Gluten-Free Sweet Potato Avocado "Toasts"
Toast is out. These Gluten-Free Sweet Potato Avocado “Toasts” are in! This recipe is a grain-free and more nutrient-dense way to start the day!
Servings 2
Calories 362 kcal
Ingredients
Sweet Potato "Toast"
- 2 large round sweet potatoes
- fine sea salt
Avocado and Egg
- 1 tbsp white vinegar
- 2 large free-range Nature's Yoke eggs
- 1 tsp avocado oil
- 1 avocado
- 1/2 lime, juiced
- fine sea salt
- freshly ground black pepper
- 2 sweet potato "toast"
- 2 tbsp microgreens
- 2 tbsp pumpkin seeds
- sriracha, optional
Instructions
Sweet Potato "Toast"
- Scrub the sweet potatoes but don’t peel them. Slice lengthwise into 1/3-inch planks.
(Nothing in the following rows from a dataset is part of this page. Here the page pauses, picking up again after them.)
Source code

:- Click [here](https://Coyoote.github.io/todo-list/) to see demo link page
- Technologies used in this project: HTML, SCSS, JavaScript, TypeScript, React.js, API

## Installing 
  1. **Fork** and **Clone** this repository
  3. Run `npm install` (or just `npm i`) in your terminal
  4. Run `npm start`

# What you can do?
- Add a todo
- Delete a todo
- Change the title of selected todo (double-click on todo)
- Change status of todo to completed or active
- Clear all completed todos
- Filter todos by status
- Fill a deep skillet about two thirds full with water and salt it generously. Bring to a simmer. Add the sweet potato planks and simmer just until fork tender, about 5 minutes (check them often, you don’t want them to start falling apart).
- Remove from the water and pat dry with paper towels. Can be made ahead and stored for up to a week in an airtight container.
Avocado and Egg
- In a deep skillet, add about 11⁄2 - 2 inches of water and the vinegar. Bring to a simmer. Crack the eggs into the water and poach gently for 3 minutes or until the whites are firm. Gently remove from the water with a slotted spoon and place on paper towels to remove excess water.
- While the eggs are poaching, finish off the toasts. Heat the avocado oil in a skillet over medium-high heat. Sprinkle the sweet potato toasts with a little salt and pepper. Place in the hot oil and cook for about 2 minutes per side or until nicely browned.
- Smash the avocado with lime juice and a pinch of salt and pepper. Spread the avocado on the cooked sweet potato toasts. Top each with a poached egg. Top with microgreens and pumpkin seeds and a little Sriracha, if desired.